Here’s the opening from Stephen’s recent entry on a bad shopping experience with Target:
As the amount of data and intelligence available to merchants increases, so should our expectations as customers. Some stores seem to get this, others don’t.
Now here’s the “same”phrase translated from English to Japanese, then back to English, to Chinese, back to English, to French, back to English, to German, back to English, to Italian, back to English, to Portuguese, back to English, to Spanish, and then finally once more back to English:
Whereas they probably use it, our switches of the emergency of the hope of the commerce of the commerce therefore magnify the data of the client and the intelligent amount. Together if the memory, that one he to take with this, other subjects if memorizzato like.
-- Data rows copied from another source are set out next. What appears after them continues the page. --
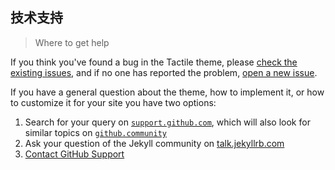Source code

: ## 技术支持
> Where to get help

If you think you've found a bug in the Tactile theme, please [check the existing issues](https://github.com/pages-themes/tactile/issues), and if no one has reported the problem, [open a new issue](https://github.com/pages-themes/tactile/issues/new).

If you have a general question about the theme, how to implement it, or how to customize it for your site you have two options:

1. Search for your query on [`support.github.com`](https://support.github.com/?q=pages+Tactile+theme), which will also look for similar topics on [`github.community`](https://github.community/search?q=pages+Tactile+theme)
2. Ask your question of the Jekyll community on [talk.jekyllrb.com](https://talk.jekyllrb.com/)
3. [Contact GitHub Support](https://github.com/contact?form%5Bsubject%5D=GitHub%20Pages%20theme%20pages-themes/tactile)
One Carl Tashian wrote a program to abuse phrases by passing them iteratively through computer translation programs. Of course, even if translation programs were 99.9% accurate and reliable not just for vocabulary but for idiomatic phrases, it would still be an abuse of them to use them this way. If you make a photocopy of a photograph, then photocopy the copy, then copy that copy and on and on, you will see a lot of degradation of the picture even with a really good copier.
Still, the results are interesting to say the least. Even tiny, simple phrases such as “I love you” get pretty mangled. In fact, the odd title of this entry is really just the intended title, “Communication Is Challenging” sent through the wringer. At least that one is in the ballpark, I guess.
Important to note: this is state-of-the-art as of 2003. Maybe the technology has improved since then?